Die Wirklichkeit ist schlimm genug, jeder weiß darum. Aber wie Du das in 12 Zeilen verdichtest, das ist schlichtweg genial!

Erschütterte Grüße,
Medusa.

(kommt in meinen Ordner!)

Dana 22.03.2009 22:09

Lieber norbert,
ich bin noch etwas unsicher ob der Traurigkeit um die "armen Leute".;)
Es ist traurig um sie bestellt, ja, aber gefährlich, sich auf IHRE Traurigkeit einzulassen.
Sehnsucht grau, nicht fähig sein, sich selbst zu lieben und ein Wartezimmer, in dem keine Uhr mehr tickt - wie soll man sich ihnen nähern?
Sie lassen nichts zu, was mit Sonne, Liebe und Vergeben zu tun hat.
Sie sähen IHRES aus und wollen ernten, was nicht aufgehen kann.
(Ich hoffe, ich habe richtig verstanden.)
Liebe Grüße
Dana

Klatschmohn 22.03.2009 22:25

Liebe Dana (entschuldige Norbert),
ich habe schon verstanden, was Du damit sagen willst.
Aber weißt Du, in sie selbst ist oft auch viel Traurigkeit und Bedrückung hineingesät worden.
Woher sollen sie es nehmen? Es gibt wohl Möglichkeiten, aber oft haben sie keinen Zugang dazu - eben weil sie das "vergebens" schon zu oft erfahren haben.
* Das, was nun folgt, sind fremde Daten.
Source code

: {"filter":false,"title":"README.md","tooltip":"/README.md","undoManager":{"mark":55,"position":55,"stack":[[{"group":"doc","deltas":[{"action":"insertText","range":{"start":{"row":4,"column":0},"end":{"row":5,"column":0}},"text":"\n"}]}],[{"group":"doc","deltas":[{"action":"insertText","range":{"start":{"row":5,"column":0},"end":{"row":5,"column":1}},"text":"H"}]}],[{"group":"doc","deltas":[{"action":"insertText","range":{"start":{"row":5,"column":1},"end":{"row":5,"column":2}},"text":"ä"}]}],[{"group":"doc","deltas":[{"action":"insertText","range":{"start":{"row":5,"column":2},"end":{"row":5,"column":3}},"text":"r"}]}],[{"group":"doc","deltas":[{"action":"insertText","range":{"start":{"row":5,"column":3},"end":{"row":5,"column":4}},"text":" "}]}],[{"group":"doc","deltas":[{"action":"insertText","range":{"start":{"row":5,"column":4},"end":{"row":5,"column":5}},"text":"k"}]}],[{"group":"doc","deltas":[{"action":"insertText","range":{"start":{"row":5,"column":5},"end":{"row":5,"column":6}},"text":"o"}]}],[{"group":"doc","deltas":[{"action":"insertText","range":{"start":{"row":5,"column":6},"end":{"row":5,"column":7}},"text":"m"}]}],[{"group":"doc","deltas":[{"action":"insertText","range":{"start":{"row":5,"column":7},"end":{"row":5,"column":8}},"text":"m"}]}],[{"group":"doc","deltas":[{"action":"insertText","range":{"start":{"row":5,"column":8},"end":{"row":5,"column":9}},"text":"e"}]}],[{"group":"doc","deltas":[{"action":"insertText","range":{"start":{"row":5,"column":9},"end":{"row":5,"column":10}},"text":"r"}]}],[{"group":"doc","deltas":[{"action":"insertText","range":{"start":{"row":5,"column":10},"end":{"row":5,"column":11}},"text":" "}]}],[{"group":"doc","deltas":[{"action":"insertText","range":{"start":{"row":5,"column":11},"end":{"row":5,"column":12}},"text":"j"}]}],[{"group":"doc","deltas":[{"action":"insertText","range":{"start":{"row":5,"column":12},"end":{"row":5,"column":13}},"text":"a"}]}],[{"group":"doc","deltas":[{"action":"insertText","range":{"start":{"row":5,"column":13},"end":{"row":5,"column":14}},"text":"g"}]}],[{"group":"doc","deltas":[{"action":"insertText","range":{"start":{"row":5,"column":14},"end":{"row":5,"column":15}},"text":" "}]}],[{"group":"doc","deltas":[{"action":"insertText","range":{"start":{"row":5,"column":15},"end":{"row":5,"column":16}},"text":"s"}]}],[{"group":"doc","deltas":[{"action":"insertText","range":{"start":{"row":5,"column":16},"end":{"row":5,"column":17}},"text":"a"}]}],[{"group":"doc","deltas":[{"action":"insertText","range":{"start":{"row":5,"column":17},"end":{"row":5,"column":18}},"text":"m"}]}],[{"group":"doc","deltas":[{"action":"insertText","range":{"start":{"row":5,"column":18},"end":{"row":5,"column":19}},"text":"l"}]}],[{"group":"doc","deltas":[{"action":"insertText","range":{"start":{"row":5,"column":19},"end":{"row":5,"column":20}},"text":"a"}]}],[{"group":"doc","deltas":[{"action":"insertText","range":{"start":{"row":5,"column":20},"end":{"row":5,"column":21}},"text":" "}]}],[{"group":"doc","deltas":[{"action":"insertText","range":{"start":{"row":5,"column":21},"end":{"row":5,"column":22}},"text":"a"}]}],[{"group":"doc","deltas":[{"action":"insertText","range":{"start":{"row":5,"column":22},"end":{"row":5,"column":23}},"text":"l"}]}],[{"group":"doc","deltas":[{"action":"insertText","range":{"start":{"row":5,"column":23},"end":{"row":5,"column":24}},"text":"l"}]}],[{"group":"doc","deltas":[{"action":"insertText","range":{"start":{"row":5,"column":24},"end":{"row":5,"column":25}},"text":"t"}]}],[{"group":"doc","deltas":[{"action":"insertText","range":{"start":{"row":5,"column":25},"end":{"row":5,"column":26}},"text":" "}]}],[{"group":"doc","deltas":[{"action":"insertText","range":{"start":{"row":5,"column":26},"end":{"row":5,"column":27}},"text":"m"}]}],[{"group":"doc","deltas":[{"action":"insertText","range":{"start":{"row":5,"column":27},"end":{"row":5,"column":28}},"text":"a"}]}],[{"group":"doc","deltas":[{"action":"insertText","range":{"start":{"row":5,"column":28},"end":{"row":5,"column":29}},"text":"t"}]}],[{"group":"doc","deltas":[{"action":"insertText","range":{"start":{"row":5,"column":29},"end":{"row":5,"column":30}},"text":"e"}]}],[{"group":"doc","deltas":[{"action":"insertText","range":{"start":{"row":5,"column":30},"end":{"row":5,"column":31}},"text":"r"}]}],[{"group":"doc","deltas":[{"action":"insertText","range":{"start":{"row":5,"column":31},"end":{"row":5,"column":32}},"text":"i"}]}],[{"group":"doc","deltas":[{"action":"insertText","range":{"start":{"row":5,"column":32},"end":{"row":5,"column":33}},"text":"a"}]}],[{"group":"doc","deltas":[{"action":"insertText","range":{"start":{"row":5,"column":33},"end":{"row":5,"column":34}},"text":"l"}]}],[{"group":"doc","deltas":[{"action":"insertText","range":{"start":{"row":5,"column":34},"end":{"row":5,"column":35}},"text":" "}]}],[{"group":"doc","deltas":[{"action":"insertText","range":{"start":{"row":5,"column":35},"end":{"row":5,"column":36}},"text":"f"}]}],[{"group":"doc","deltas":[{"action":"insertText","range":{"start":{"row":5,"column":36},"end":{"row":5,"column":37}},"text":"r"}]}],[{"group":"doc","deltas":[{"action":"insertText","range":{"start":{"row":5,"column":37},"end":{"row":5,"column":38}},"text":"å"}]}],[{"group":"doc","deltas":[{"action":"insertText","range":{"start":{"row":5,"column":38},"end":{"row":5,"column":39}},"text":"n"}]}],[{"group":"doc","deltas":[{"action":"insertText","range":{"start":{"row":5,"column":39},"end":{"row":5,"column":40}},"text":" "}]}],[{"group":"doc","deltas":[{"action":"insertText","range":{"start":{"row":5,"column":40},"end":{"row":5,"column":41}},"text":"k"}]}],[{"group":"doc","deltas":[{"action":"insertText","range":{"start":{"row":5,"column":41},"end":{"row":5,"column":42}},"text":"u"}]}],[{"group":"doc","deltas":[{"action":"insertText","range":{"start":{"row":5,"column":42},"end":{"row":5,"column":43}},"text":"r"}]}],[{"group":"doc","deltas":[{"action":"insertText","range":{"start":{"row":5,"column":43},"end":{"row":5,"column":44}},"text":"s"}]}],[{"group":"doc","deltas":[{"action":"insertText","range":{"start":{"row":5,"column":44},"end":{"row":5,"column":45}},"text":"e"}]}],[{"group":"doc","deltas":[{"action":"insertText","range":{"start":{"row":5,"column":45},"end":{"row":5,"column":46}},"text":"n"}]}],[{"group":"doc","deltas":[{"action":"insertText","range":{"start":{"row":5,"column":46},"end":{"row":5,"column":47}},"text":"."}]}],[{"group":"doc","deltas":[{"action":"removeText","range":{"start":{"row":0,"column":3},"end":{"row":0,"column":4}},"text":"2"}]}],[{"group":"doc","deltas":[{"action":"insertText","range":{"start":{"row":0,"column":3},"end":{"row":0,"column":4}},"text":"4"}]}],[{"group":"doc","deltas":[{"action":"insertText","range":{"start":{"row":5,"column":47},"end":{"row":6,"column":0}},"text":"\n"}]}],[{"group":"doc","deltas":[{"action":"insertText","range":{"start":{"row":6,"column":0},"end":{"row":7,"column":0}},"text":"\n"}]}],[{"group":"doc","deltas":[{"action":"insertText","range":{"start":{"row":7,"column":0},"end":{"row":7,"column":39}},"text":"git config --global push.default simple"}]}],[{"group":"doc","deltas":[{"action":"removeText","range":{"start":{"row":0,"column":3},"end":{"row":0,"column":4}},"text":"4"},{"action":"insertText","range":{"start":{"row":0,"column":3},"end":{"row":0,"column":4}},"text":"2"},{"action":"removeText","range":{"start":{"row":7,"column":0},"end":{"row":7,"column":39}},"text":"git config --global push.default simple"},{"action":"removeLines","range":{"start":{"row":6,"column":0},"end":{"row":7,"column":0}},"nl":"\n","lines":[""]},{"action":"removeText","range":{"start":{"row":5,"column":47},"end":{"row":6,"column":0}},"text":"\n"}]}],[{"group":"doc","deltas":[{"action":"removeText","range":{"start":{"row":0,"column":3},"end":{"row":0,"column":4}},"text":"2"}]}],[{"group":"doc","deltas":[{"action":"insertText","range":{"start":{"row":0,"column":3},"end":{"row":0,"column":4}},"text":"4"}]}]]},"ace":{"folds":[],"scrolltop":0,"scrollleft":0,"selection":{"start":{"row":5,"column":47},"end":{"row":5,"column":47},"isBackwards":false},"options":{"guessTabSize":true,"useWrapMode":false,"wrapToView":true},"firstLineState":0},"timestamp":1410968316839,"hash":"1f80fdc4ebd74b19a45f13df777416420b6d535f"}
Liebe Grüße an Euch Beide,
Klatschmohn

Dana 22.03.2009 22:47

Ein Glück, dass das hier erlaubt ist:

Liebe Klatschmohn,
darum schrieb ich, ich wäre verunsichert ob der "armen Leute". Ich weiß auch, was du meinst. Ich meinte die anderen.:confused:

Norbert, erklär es uns jetzt, bitte ... :o

ALRICI 22.03.2009 22:55

Hallo Norbert,

ich empfinde dein Gedicht recht anrührend.
Ich meine zu wissen, was Armut ist.
Als Außenseiter mit künstlerischen Ambitionen habe ich einiges an Not hinter mir, und kämpfe mich gerad wieder mit wenig Kraft aus einer schwierigen Situation.
In Notzeiten, da ich auf mich selbst zurück geworfen, war habe ich viel gelernt.
Und nicht selten gehörten sie zu meine kreativsten Phasen.

Was du hier beschreibst ist aber eine bittere Armut, die die Seele des Menschen angreift, weil sie verletzend ist.
Doch möchte ich noch erwähnen, dass der Begriff 'Armut' immer auch im sozialen Gefüge bewertet werden sollte.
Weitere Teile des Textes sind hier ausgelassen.